**The problem**
Your task is to extract every line from the material below exactly.

**Information provided**
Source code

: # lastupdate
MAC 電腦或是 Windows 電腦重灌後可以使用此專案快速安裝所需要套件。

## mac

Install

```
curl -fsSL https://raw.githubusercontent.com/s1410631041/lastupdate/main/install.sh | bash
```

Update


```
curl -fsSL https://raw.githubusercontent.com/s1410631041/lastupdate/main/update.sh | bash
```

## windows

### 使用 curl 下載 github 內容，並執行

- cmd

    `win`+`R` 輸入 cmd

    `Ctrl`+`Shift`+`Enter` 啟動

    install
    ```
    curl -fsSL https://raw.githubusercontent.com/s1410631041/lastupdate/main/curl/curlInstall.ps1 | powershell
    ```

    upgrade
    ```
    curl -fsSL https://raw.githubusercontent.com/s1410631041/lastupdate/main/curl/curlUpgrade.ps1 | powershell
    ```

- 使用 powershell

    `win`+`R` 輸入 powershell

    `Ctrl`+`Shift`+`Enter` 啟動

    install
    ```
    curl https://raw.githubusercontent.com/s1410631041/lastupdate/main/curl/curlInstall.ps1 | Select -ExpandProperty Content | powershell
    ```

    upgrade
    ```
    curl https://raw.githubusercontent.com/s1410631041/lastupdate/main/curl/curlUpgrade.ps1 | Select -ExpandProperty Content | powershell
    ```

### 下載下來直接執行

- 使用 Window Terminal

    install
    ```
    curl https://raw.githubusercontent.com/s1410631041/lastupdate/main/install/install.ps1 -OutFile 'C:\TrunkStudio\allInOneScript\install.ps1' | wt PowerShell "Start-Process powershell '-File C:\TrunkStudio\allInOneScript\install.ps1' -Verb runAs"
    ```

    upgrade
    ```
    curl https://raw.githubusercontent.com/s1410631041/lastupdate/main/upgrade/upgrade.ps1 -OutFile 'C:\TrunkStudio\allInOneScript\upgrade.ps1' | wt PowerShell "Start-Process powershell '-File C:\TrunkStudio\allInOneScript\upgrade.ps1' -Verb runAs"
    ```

**Task response**
Source code

: # lastupdate
MAC 電腦或是 Windows 電腦重灌後可以使用此專案快速安裝所需要套件。

## mac

Install

```
curl -fsSL https://raw.githubusercontent.com/s1410631041/lastupdate/main/install.sh | bash
```

Update


```
curl -fsSL https://raw.githubusercontent.com/s1410631041/lastupdate/main/update.sh | bash
```

## windows

### 使用 curl 下載 github 內容，並執行

- cmd

    `win`+`R` 輸入 cmd

    `Ctrl`+`Shift`+`Enter` 啟動

    install
    ```
    curl -fsSL https://raw.githubusercontent.com/s1410631041/lastupdate/main/curl/curlInstall.ps1 | powershell
    ```

    upgrade
    ```
    curl -fsSL https://raw.githubusercontent.com/s1410631041/lastupdate/main/curl/curlUpgrade.ps1 | powershell
    ```

- 使用 powershell

    `win`+`R` 輸入 powershell

    `Ctrl`+`Shift`+`Enter` 啟動

    install
    ```
    curl https://raw.githubusercontent.com/s1410631041/lastupdate/main/curl/curlInstall.ps1 | Select -ExpandProperty Content | powershell
    ```

    upgrade
    ```
    curl https://raw.githubusercontent.com/s1410631041/lastupdate/main/curl/curlUpgrade.ps1 | Select -ExpandProperty Content | powershell
    ```

### 下載下來直接執行

- 使用 Window Terminal

    install
    ```
    curl https://raw.githubusercontent.com/s1410631041/lastupdate/main/install/install.ps1 -OutFile 'C:\TrunkStudio\allInOneScript\install.ps1' | wt PowerShell "Start-Process powershell '-File C:\TrunkStudio\allInOneScript\install.ps1' -Verb runAs"
    ```

    upgrade
    ```
    curl https://raw.githubusercontent.com/s1410631041/lastupdate/main/upgrade/upgrade.ps1 -OutFile 'C:\TrunkStudio\allInOneScript\upgrade.ps1' | wt PowerShell "Start-Process powershell '-File C:\TrunkStudio\allInOneScript\upgrade.ps1' -Verb runAs"
    ```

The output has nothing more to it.